Try it -
Would you print out all of the data exactly and keep the pictures out of it?
Entries supplied Block Start
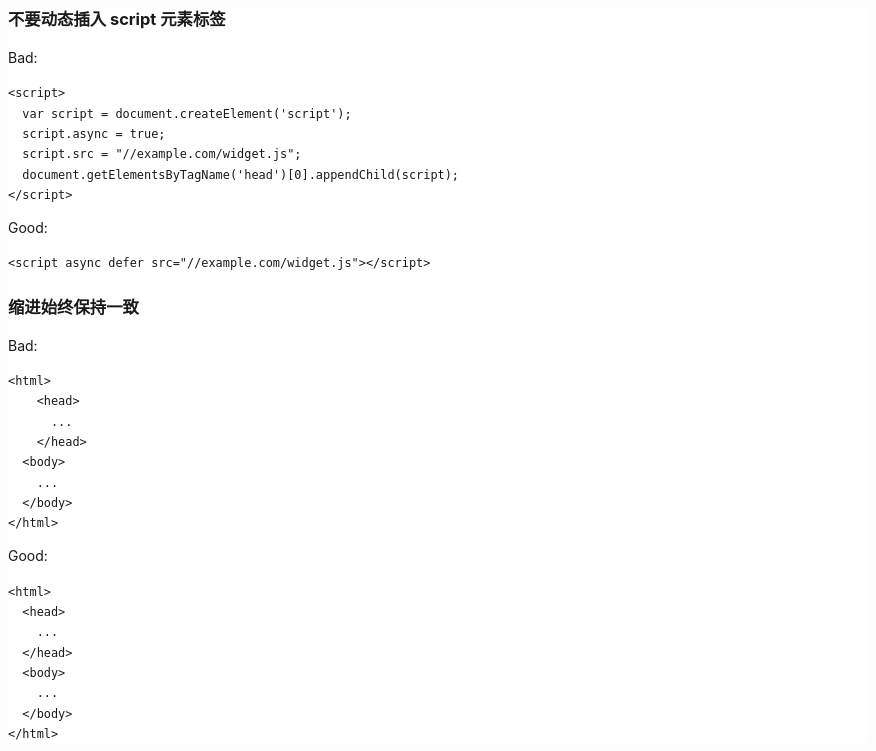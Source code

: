 ### [](https://github.com/dyygtfx/html-best-practices#不要动态插入-script-元素标签)不要动态插入 script 元素标签

Bad:

```
<script>
  var script = document.createElement('script');
  script.async = true;
  script.src = "//example.com/widget.js";
  document.getElementsByTagName('head')[0].appendChild(script);
</script>

```

Good:

```
<script async defer src="//example.com/widget.js"></script>

```

### [](https://github.com/dyygtfx/html-best-practices#缩进始终保持一致)缩进始终保持一致

Bad:

```
<html>
    <head>
      ...
    </head>
  <body>
    ...
  </body>
</html>

```

Good:

```
<html>
  <head>
    ...
  </head>
  <body>
    ...
  </body>
</html>
```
Entries supplied Block End
Result of the exercise -
Source code

: ### [](https://github.com/dyygtfx/html-best-practices#不要动态插入-script-元素标签)不要动态插入 script 元素标签

Bad:

```
<script>
  var script = document.createElement('script');
  script.async = true;
  script.src = "//example.com/widget.js";
  document.getElementsByTagName('head')[0].appendChild(script);
</script>

```

Good:

```
<script async defer src="//example.com/widget.js"></script>

```

### [](https://github.com/dyygtfx/html-best-practices#缩进始终保持一致)缩进始终保持一致

Bad:

```
<html>
    <head>
      ...
    </head>
  <body>
    ...
  </body>
</html>

```

Good:

```
<html>
  <head>
    ...
  </head>
  <body>
    ...
  </body>
</html>
```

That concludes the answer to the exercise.